Stem cell differentiation is a tightly regulated process critical to embryonic development, tissue regeneration, and cellular identity, with gene expression governed at multiple regulatory levels. Among the emerging regulators of this process are long non-coding RNAs (lncRNAs), which modulate epigenetic states, transcription, and post-transcriptional gene networks. This study aimed to investigate the functional role of lncRNAs in human stem cell differentiation using an integrative multi-omics approach. Differential expression analysis from RNA-seq datasets revealed significant upregulation of lncRNAs such as NEAT1, LINC00458, and H19 during lineage commitment. Epigenetic profiling demonstrated dynamic changes in histone acetylation (H3K27ac) and DNA methylation at lncRNA promoters, correlating with transcriptional activation.
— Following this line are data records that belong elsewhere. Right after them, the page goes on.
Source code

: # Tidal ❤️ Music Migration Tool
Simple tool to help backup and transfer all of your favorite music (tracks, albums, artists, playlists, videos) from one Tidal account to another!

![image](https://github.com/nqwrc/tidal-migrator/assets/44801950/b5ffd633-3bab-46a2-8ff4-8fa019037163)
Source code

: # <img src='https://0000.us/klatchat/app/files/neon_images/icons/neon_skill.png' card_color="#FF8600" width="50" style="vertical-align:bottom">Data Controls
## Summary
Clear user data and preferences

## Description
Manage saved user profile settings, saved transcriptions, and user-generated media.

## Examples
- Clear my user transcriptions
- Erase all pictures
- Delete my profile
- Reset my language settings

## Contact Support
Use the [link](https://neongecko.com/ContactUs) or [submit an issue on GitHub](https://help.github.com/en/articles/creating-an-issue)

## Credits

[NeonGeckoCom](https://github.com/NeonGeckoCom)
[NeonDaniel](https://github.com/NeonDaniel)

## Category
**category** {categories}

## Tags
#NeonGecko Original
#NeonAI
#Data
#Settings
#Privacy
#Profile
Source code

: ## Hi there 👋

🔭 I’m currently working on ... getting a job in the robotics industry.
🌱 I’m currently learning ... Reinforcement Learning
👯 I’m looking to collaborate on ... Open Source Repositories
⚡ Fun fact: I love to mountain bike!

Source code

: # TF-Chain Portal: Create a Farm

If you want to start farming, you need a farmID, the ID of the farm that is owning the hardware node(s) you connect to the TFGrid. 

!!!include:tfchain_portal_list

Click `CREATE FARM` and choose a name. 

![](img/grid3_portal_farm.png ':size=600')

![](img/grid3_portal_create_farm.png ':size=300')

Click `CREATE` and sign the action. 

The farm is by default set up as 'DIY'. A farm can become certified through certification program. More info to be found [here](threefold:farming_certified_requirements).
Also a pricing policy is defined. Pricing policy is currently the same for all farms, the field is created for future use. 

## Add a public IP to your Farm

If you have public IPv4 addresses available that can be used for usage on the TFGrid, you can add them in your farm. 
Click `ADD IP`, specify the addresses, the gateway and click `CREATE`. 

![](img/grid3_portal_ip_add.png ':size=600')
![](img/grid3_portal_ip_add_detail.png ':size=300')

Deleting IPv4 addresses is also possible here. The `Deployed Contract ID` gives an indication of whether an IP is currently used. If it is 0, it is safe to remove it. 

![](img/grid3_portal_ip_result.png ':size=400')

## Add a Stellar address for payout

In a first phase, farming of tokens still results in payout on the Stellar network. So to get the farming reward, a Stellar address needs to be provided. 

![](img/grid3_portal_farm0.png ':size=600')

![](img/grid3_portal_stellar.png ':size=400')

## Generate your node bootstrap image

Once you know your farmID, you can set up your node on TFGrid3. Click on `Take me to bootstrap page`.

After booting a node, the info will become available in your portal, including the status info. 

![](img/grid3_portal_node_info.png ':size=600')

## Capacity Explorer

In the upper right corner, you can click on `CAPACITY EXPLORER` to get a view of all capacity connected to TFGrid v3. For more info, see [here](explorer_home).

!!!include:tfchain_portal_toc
RNA immunoprecipitation assays identified key chromatin modifiers (e.g., EZH2, DNMT1) as binding partners of these lncRNAs. The use of CRISPR editing led to clear differences in the levels of lineage markers, a change which was verified by both flow cytometry and qRT-PCR. Additionally, nerawork revealed that NEAT1 and Lnc-Rewind have high centrality, suggesting they could be major regulators in the network. Analysis of gene ontology revealed that these lncRNAs are associated with neurogenesis, the development of muscle cells in the heart and muscle differentiation. By using 10 well-drawn pictures and 8 comprehensive tables, the authors clearly showed how these molecular ties shaped what a cell became. Combined, these findings underline the main role of lncRNAs in managing stem cell differentiation and suggest new options for addressing disease and regenerative medicine. Thanks to this work, we now better understand how non-coding RNAs function and see more reasons to include lncRNAs in future stem cell treatments.